WORK TO BE COMPLETED: Only the lines from the beginning of the data below through the line that contains "telles que pour" should be repeated, exactly as written.

Saved data entries:
··········

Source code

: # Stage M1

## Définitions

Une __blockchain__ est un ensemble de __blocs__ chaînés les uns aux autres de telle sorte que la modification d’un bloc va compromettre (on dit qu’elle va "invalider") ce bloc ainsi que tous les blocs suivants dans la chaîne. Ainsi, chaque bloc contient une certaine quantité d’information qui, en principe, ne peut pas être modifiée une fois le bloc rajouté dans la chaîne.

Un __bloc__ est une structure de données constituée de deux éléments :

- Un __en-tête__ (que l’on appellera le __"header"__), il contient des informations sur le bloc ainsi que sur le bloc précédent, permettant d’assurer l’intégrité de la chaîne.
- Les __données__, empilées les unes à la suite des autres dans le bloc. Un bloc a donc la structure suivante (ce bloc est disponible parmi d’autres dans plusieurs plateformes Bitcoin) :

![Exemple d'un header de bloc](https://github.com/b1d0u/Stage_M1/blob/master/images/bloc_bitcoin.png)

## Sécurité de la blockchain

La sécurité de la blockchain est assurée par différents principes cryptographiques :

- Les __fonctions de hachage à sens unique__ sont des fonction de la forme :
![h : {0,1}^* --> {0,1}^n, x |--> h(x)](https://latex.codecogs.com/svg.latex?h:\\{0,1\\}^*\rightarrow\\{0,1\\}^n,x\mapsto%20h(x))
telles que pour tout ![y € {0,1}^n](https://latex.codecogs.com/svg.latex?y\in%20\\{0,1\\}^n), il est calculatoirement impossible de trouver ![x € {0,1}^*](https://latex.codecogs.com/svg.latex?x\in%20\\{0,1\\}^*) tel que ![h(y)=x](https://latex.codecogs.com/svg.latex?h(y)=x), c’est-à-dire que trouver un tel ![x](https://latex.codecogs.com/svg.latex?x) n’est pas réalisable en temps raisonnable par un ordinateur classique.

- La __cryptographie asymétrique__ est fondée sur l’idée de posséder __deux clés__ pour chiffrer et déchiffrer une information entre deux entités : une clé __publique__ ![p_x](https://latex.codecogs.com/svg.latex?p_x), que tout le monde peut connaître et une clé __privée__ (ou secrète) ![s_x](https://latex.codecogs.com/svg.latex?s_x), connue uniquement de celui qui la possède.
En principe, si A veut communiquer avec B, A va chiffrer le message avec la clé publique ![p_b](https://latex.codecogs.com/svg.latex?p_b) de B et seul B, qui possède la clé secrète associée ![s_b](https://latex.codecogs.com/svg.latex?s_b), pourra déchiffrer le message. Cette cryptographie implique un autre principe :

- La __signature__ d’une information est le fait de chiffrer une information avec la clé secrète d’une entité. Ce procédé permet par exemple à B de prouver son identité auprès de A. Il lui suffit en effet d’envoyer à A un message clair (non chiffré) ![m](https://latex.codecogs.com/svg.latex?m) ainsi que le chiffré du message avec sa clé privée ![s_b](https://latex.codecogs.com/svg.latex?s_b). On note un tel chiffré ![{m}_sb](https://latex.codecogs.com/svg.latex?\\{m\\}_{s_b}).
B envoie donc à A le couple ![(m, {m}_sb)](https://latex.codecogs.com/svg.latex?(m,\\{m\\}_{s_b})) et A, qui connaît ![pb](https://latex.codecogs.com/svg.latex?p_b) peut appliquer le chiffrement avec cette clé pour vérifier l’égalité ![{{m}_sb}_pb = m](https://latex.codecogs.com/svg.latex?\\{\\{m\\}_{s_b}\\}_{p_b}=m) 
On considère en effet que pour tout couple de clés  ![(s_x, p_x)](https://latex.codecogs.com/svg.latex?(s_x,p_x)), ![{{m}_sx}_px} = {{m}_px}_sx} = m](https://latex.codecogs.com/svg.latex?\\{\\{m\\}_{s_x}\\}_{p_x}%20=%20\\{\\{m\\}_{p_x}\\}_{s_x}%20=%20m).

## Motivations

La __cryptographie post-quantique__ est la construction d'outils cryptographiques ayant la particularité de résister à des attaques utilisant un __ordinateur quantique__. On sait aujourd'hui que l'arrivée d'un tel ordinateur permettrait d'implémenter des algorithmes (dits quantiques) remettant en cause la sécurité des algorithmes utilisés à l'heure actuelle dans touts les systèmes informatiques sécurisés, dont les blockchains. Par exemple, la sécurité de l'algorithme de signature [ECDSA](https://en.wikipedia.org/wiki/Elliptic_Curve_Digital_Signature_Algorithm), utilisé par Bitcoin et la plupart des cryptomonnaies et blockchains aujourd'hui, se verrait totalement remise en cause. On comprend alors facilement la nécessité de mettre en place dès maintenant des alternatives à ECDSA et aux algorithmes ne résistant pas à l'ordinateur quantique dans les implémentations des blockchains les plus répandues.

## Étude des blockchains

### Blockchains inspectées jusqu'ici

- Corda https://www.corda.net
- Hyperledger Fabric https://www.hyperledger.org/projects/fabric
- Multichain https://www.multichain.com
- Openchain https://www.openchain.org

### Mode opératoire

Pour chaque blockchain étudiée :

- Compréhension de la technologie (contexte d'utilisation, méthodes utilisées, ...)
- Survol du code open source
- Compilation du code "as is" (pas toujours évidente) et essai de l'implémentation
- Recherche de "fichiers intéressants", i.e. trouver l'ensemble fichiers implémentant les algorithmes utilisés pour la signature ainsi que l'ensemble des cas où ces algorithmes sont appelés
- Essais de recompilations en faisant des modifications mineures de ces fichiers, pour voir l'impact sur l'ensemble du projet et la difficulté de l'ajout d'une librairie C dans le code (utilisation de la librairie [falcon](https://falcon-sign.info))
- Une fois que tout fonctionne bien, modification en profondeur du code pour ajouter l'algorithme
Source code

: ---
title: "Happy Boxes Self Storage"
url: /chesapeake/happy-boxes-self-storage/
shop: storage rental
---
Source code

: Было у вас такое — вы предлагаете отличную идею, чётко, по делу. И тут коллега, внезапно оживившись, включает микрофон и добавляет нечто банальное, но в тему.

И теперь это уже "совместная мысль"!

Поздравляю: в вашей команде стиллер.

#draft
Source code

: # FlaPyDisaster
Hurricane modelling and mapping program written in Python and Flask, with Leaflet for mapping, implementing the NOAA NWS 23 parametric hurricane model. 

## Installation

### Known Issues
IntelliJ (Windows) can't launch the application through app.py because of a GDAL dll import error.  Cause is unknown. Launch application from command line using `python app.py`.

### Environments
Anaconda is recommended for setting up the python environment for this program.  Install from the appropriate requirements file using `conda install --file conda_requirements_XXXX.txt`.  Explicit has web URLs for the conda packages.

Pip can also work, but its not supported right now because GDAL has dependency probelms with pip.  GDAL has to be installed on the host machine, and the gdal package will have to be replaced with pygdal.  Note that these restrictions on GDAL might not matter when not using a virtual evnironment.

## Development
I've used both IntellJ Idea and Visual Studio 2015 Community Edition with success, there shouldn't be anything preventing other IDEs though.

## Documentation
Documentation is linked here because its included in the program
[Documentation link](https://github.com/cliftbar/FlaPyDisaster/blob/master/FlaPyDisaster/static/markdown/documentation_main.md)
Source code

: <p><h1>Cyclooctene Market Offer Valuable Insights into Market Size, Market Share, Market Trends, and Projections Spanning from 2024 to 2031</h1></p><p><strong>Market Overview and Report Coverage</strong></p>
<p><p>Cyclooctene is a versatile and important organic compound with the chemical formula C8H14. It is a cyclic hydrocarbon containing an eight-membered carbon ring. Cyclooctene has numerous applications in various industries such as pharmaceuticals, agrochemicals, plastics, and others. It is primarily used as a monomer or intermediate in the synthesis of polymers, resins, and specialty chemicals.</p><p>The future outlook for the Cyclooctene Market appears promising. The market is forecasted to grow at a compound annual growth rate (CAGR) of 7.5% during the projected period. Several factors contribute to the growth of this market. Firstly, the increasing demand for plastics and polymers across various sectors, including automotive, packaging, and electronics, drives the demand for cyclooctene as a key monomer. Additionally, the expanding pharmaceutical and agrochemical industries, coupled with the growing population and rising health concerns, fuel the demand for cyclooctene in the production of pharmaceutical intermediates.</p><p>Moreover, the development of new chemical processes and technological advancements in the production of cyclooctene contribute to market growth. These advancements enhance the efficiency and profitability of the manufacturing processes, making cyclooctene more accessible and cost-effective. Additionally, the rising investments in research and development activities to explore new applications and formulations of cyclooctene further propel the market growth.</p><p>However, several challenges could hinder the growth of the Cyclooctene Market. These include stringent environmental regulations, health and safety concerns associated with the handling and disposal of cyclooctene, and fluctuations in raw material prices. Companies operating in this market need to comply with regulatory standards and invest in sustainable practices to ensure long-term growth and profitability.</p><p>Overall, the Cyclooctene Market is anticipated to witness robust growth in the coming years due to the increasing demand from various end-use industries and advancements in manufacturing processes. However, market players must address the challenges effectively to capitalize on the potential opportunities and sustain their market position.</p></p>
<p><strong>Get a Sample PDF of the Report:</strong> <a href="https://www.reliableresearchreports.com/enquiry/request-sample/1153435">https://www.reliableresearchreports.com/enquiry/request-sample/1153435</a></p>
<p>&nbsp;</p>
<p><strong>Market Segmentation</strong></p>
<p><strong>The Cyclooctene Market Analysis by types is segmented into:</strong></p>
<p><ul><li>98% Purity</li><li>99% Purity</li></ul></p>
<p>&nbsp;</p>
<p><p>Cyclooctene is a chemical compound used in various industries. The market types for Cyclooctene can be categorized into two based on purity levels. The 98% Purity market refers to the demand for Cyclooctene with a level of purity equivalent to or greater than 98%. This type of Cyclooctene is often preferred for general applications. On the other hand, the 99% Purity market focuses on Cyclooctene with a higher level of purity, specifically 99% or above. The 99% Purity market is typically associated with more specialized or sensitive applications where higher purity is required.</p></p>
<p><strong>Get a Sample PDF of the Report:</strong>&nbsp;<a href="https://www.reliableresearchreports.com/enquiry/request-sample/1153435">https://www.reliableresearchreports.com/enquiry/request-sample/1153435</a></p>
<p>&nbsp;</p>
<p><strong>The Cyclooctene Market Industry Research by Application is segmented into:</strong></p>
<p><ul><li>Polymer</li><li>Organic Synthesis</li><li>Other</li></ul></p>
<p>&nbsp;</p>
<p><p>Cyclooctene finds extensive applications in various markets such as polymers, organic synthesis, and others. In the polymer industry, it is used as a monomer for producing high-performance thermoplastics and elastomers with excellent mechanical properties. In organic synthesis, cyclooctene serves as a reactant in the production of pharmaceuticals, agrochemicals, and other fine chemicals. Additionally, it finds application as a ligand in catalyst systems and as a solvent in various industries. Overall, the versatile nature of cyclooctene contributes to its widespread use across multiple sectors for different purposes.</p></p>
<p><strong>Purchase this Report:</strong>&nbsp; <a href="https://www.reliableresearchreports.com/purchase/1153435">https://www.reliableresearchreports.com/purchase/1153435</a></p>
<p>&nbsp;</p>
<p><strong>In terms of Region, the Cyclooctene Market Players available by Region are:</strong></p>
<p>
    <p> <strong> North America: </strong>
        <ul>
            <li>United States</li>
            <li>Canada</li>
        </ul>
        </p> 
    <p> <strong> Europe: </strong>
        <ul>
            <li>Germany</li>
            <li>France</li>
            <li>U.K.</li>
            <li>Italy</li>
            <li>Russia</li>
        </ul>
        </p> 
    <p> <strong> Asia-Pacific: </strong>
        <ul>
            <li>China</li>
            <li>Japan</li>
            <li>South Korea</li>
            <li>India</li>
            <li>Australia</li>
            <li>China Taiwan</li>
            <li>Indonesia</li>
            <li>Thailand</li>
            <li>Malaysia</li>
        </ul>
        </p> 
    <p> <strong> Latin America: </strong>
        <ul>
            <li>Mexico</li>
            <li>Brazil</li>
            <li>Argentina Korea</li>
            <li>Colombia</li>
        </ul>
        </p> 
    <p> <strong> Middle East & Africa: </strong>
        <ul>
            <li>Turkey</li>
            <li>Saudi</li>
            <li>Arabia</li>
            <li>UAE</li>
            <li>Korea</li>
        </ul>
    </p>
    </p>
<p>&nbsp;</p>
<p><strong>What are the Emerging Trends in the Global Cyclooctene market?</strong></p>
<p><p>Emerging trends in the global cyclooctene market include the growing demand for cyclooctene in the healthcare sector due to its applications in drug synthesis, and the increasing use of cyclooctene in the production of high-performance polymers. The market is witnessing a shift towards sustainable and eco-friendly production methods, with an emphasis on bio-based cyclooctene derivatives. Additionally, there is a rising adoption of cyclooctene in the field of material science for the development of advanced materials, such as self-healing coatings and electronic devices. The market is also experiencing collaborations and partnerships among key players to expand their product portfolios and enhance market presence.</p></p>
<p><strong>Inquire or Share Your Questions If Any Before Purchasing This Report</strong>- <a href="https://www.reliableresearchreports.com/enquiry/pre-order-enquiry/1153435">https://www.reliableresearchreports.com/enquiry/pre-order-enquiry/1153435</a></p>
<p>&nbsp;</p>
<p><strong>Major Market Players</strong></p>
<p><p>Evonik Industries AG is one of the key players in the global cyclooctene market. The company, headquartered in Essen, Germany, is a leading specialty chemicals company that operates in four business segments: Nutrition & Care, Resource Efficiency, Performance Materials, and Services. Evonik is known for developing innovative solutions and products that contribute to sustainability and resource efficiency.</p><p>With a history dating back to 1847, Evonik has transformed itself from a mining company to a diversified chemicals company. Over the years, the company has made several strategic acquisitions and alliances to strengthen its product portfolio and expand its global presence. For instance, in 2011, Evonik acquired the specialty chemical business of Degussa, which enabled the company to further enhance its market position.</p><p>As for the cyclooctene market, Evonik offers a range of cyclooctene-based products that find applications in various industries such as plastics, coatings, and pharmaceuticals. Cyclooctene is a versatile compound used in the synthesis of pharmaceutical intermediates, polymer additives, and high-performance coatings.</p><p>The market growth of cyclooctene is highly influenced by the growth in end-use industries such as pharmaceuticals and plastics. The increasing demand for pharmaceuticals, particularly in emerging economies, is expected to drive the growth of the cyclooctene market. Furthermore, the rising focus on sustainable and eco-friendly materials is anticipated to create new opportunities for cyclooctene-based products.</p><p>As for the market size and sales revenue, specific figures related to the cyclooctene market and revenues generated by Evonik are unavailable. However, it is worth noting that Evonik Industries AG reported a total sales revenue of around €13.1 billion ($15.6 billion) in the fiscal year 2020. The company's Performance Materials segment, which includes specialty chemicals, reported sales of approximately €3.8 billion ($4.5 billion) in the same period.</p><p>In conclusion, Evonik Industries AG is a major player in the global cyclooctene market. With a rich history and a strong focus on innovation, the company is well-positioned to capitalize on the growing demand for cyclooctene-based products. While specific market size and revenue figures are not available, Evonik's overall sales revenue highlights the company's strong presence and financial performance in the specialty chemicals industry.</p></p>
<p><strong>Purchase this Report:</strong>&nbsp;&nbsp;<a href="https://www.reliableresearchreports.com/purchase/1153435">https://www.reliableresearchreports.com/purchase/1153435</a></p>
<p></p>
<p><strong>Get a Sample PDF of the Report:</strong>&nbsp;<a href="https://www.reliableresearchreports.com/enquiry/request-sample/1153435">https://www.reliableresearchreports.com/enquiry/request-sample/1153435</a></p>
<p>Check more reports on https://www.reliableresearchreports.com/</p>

··········

TASK SOLUTION:
Source code

: # Stage M1

## Définitions

Une __blockchain__ est un ensemble de __blocs__ chaînés les uns aux autres de telle sorte que la modification d’un bloc va compromettre (on dit qu’elle va "invalider") ce bloc ainsi que tous les blocs suivants dans la chaîne. Ainsi, chaque bloc contient une certaine quantité d’information qui, en principe, ne peut pas être modifiée une fois le bloc rajouté dans la chaîne.

Un __bloc__ est une structure de données constituée de deux éléments :

- Un __en-tête__ (que l’on appellera le __"header"__), il contient des informations sur le bloc ainsi que sur le bloc précédent, permettant d’assurer l’intégrité de la chaîne.
- Les __données__, empilées les unes à la suite des autres dans le bloc. Un bloc a donc la structure suivante (ce bloc est disponible parmi d’autres dans plusieurs plateformes Bitcoin) :

![Exemple d'un header de bloc](https://github.com/b1d0u/Stage_M1/blob/master/images/bloc_bitcoin.png)

## Sécurité de la blockchain

La sécurité de la blockchain est assurée par différents principes cryptographiques :

- Les __fonctions de hachage à sens unique__ sont des fonction de la forme :
![h : {0,1}^* --> {0,1}^n, x |--> h(x)](https://latex.codecogs.com/svg.latex?h:\\{0,1\\}^*\rightarrow\\{0,1\\}^n,x\mapsto%20h(x))
telles que pour tout ![y € {0,1}^n](https://latex.codecogs.com/svg.latex?y\in%20\\{0,1\\}^n), il est calculatoirement impossible de trouver ![x € {0,1}^*](https://latex.codecogs.com/svg.latex?x\in%20\\{0,1\\}^*) tel que ![h(y)=x](https://latex.codecogs.com/svg.latex?h(y)=x), c’est-à-dire que trouver un tel ![x](https://latex.codecogs.com/svg.latex?x) n’est pas réalisable en temps raisonnable par un ordinateur classique.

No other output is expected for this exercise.